[[ Data open ]]

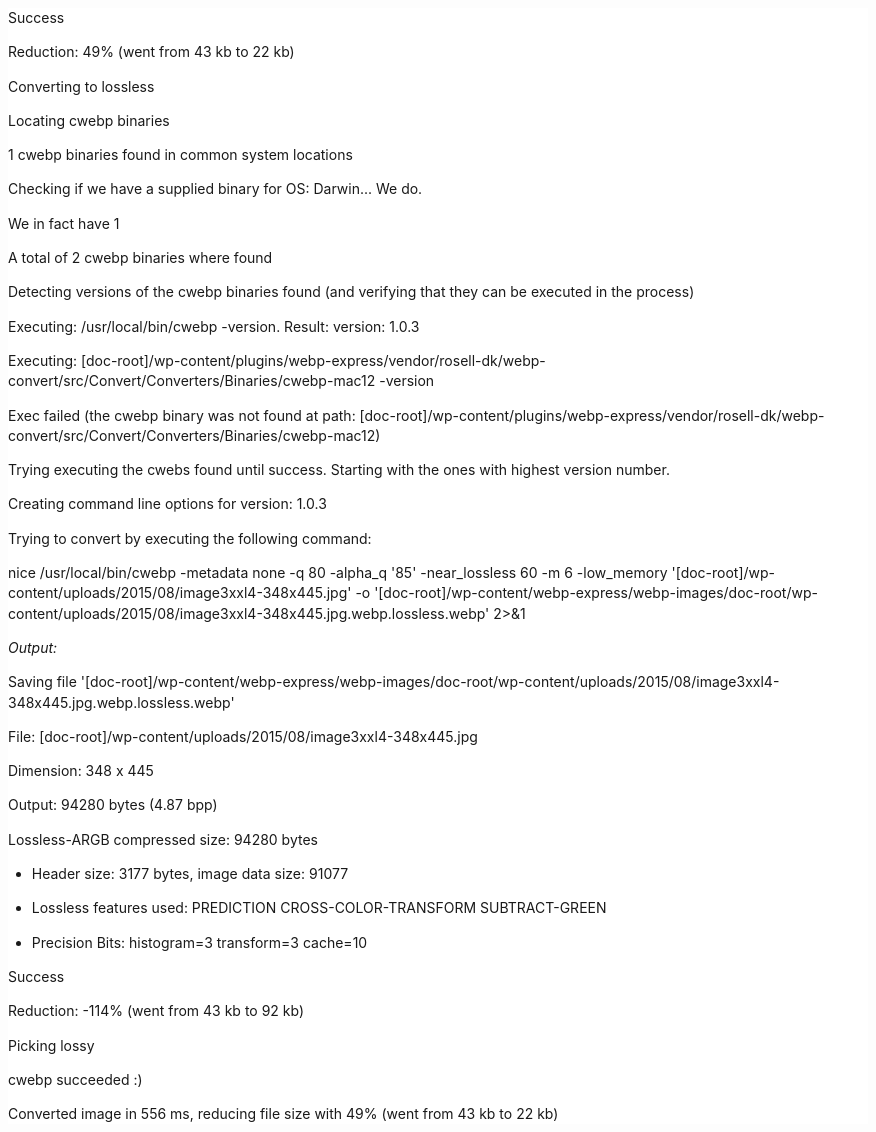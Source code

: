 Success

Reduction: 49% (went from 43 kb to 22 kb)


Converting to lossless

Locating cwebp binaries

1 cwebp binaries found in common system locations

Checking if we have a supplied binary for OS: Darwin... We do.

We in fact have 1

A total of 2 cwebp binaries where found

Detecting versions of the cwebp binaries found (and verifying that they can be executed in the process)

Executing: /usr/local/bin/cwebp -version. Result: version: 1.0.3

Executing: [doc-root]/wp-content/plugins/webp-express/vendor/rosell-dk/webp-convert/src/Convert/Converters/Binaries/cwebp-mac12 -version

Exec failed (the cwebp binary was not found at path: [doc-root]/wp-content/plugins/webp-express/vendor/rosell-dk/webp-convert/src/Convert/Converters/Binaries/cwebp-mac12)

Trying executing the cwebs found until success. Starting with the ones with highest version number.

Creating command line options for version: 1.0.3

Trying to convert by executing the following command:

nice /usr/local/bin/cwebp -metadata none -q 80 -alpha_q '85' -near_lossless 60 -m 6 -low_memory '[doc-root]/wp-content/uploads/2015/08/image3xxl4-348x445.jpg' -o '[doc-root]/wp-content/webp-express/webp-images/doc-root/wp-content/uploads/2015/08/image3xxl4-348x445.jpg.webp.lossless.webp' 2>&1


*Output:* 

Saving file '[doc-root]/wp-content/webp-express/webp-images/doc-root/wp-content/uploads/2015/08/image3xxl4-348x445.jpg.webp.lossless.webp'

File:      [doc-root]/wp-content/uploads/2015/08/image3xxl4-348x445.jpg

Dimension: 348 x 445

Output:    94280 bytes (4.87 bpp)

Lossless-ARGB compressed size: 94280 bytes

  * Header size: 3177 bytes, image data size: 91077

  * Lossless features used: PREDICTION CROSS-COLOR-TRANSFORM SUBTRACT-GREEN

  * Precision Bits: histogram=3 transform=3 cache=10


Success

Reduction: -114% (went from 43 kb to 92 kb)


Picking lossy

cwebp succeeded :)


Converted image in 556 ms, reducing file size with 49% (went from 43 kb to 22 kb)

[[ Data closed ]]

▶ **Task directions**:
Every line in the entries above that has the word "Trying" should be identified and copied.

▶ **Worked solution**:
Trying executing the cwebs found until success. Starting with the ones with highest version number.
Trying to convert by executing the following command:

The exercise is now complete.